■ Task details
The data below holds a line containing "cross will hightlight" and a line containing "segmentation). It make"; please quote exactly those two lines and every line between them, and nothing else.

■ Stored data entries
::::::::
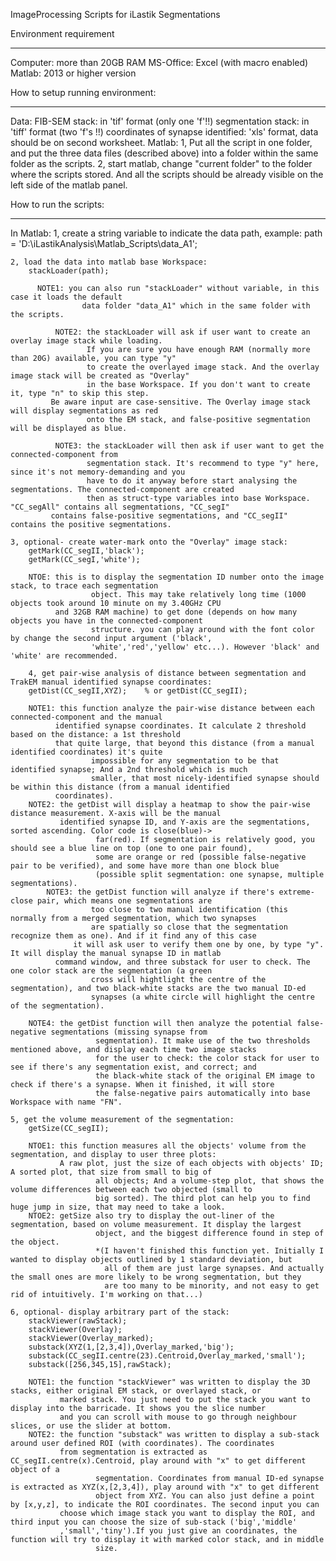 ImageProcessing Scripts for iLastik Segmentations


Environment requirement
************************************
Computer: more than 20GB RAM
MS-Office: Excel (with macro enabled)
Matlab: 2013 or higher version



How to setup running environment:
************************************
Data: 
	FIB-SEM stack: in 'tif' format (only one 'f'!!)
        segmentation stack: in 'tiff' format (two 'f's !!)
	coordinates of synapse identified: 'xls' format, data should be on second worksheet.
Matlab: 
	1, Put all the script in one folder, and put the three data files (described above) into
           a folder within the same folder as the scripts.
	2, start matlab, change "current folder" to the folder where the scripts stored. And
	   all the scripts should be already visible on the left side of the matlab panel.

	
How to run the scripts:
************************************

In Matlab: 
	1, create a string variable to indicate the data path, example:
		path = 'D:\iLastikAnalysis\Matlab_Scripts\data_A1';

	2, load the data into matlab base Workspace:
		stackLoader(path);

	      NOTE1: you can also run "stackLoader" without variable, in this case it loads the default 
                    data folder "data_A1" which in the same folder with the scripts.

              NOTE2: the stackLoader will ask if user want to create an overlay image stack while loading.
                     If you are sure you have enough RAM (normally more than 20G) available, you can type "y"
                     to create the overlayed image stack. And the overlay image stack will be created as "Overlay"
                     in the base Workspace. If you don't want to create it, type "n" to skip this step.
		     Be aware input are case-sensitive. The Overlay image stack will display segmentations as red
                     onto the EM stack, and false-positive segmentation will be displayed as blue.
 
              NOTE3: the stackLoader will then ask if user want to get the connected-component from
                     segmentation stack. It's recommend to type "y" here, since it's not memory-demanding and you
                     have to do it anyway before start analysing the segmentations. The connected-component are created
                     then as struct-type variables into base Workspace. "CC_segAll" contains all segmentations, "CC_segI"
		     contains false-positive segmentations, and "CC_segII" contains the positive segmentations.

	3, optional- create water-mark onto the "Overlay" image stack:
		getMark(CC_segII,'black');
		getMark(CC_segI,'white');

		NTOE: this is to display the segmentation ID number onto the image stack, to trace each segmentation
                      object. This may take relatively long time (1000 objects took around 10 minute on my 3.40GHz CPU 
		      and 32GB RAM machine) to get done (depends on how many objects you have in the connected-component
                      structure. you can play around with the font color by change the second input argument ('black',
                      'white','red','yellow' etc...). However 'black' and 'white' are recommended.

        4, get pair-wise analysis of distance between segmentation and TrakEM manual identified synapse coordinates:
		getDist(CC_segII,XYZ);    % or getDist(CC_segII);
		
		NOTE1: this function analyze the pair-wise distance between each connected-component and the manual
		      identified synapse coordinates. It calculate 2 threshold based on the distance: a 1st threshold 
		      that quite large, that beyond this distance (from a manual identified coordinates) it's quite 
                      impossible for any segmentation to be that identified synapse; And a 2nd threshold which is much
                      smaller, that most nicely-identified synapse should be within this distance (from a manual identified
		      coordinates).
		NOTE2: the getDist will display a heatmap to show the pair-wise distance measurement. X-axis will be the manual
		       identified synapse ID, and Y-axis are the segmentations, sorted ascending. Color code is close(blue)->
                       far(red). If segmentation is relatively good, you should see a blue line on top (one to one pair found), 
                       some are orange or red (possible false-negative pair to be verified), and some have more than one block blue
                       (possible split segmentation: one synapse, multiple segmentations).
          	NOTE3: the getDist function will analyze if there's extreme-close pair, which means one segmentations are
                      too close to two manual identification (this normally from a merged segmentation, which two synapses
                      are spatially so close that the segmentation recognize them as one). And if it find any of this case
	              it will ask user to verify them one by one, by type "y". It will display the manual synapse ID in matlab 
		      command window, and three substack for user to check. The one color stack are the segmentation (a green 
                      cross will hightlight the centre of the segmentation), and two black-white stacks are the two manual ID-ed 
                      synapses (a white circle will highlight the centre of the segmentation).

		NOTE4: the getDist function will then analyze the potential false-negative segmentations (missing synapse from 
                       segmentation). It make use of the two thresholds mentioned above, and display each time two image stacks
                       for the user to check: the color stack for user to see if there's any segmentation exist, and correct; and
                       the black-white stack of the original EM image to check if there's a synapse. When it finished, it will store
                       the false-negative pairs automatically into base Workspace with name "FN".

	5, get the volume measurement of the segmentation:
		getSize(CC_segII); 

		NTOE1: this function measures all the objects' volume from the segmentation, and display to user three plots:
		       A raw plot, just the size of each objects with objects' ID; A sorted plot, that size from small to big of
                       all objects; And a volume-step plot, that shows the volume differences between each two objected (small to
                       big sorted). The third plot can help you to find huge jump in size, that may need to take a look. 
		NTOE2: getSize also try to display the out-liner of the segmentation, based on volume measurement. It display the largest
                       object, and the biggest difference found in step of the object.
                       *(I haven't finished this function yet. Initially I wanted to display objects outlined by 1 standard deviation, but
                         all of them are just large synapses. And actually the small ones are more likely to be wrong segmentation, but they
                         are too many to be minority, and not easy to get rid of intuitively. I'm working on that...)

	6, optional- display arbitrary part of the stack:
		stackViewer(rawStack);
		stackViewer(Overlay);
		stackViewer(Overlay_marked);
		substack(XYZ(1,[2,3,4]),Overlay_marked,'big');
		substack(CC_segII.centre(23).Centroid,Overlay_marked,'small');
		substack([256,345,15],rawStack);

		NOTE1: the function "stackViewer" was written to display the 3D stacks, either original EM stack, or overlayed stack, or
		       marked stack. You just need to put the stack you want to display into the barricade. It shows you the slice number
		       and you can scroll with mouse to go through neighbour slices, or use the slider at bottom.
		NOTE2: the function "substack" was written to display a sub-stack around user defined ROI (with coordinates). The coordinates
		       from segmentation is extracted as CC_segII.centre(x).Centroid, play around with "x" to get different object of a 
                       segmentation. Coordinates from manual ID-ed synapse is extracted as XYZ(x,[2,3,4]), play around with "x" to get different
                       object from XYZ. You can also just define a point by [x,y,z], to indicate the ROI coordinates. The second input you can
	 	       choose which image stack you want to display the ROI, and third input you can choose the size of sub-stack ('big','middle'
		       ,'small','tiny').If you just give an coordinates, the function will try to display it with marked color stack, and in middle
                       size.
::::::::
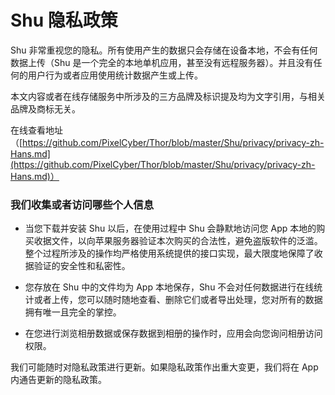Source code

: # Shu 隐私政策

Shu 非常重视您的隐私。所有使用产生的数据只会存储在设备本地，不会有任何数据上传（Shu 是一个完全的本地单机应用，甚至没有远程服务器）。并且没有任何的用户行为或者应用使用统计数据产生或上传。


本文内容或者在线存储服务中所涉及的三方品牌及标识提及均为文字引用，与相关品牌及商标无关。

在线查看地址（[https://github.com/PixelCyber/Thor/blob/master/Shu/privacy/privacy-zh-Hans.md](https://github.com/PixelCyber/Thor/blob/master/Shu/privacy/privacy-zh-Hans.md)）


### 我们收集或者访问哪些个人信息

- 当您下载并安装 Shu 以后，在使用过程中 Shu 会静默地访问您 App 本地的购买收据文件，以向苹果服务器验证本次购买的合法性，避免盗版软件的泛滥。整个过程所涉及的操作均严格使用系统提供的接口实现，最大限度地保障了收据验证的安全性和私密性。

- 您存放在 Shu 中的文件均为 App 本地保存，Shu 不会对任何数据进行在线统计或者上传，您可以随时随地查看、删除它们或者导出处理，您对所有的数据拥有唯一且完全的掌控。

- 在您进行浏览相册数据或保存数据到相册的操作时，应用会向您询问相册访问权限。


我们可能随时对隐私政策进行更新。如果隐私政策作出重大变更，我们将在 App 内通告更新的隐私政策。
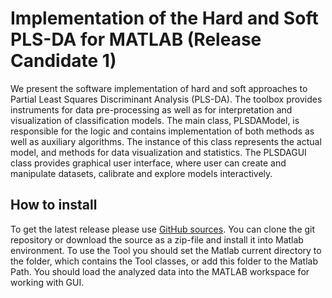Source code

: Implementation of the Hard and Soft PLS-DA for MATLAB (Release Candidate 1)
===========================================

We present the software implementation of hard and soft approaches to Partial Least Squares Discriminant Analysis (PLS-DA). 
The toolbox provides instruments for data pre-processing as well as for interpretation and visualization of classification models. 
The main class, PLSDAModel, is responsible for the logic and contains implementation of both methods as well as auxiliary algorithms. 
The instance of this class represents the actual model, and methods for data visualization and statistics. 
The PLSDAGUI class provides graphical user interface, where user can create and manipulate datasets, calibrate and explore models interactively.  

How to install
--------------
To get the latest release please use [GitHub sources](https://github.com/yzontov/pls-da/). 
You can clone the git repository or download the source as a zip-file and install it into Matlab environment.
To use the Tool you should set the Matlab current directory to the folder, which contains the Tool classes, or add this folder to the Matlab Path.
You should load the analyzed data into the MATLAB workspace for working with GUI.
::::::::
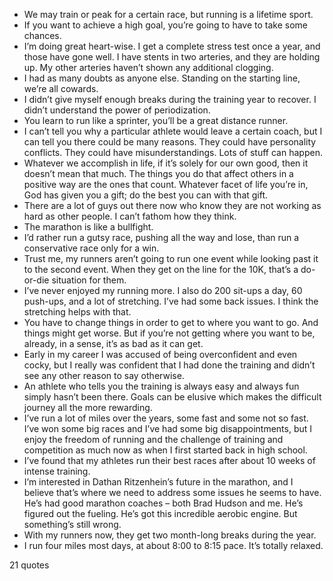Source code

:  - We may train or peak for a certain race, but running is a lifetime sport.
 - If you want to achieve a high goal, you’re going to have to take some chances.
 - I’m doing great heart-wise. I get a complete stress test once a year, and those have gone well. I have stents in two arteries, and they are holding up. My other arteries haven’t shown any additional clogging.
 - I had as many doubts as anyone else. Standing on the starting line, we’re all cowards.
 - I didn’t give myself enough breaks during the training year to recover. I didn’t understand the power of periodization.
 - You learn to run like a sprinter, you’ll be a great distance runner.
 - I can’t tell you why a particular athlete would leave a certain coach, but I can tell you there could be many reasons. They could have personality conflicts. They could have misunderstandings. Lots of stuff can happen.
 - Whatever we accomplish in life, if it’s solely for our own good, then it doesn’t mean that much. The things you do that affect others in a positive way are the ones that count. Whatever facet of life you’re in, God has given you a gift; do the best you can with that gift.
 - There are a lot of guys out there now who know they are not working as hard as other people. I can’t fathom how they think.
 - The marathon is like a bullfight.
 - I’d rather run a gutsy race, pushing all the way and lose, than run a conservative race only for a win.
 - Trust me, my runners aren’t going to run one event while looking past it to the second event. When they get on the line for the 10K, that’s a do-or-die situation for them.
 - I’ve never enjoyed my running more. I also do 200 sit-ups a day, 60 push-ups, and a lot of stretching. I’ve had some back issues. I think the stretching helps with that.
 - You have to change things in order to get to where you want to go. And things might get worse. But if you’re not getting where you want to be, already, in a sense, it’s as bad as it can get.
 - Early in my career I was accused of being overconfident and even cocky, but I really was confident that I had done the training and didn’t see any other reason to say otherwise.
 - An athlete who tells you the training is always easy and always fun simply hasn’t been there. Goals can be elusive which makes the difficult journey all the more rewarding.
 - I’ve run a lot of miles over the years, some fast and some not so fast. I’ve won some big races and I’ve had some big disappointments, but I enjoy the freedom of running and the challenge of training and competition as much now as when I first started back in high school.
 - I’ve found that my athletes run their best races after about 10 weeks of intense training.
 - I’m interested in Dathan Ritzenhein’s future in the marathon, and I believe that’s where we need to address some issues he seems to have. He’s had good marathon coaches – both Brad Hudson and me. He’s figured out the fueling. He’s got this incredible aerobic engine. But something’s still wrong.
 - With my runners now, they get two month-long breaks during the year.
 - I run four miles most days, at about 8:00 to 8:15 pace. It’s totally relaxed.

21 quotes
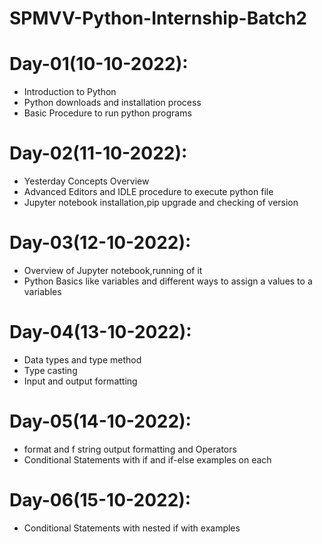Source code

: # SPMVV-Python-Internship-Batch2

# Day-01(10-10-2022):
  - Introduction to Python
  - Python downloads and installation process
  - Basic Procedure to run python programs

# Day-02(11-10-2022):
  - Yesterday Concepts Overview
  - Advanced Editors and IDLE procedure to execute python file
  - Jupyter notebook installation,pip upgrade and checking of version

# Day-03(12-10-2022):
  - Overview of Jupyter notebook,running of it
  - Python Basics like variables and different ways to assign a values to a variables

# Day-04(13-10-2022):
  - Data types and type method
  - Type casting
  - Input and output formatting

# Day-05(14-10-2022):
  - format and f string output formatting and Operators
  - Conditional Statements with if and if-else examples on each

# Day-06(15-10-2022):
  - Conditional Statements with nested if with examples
::::::::
■ Solution for this problem
                      cross will hightlight the centre of the segmentation), and two black-white stacks are the two manual ID-ed 
                      synapses (a white circle will highlight the centre of the segmentation).

		NOTE4: the getDist function will then analyze the potential false-negative segmentations (missing synapse from 
                       segmentation). It make use of the two thresholds mentioned above, and display each time two image stacks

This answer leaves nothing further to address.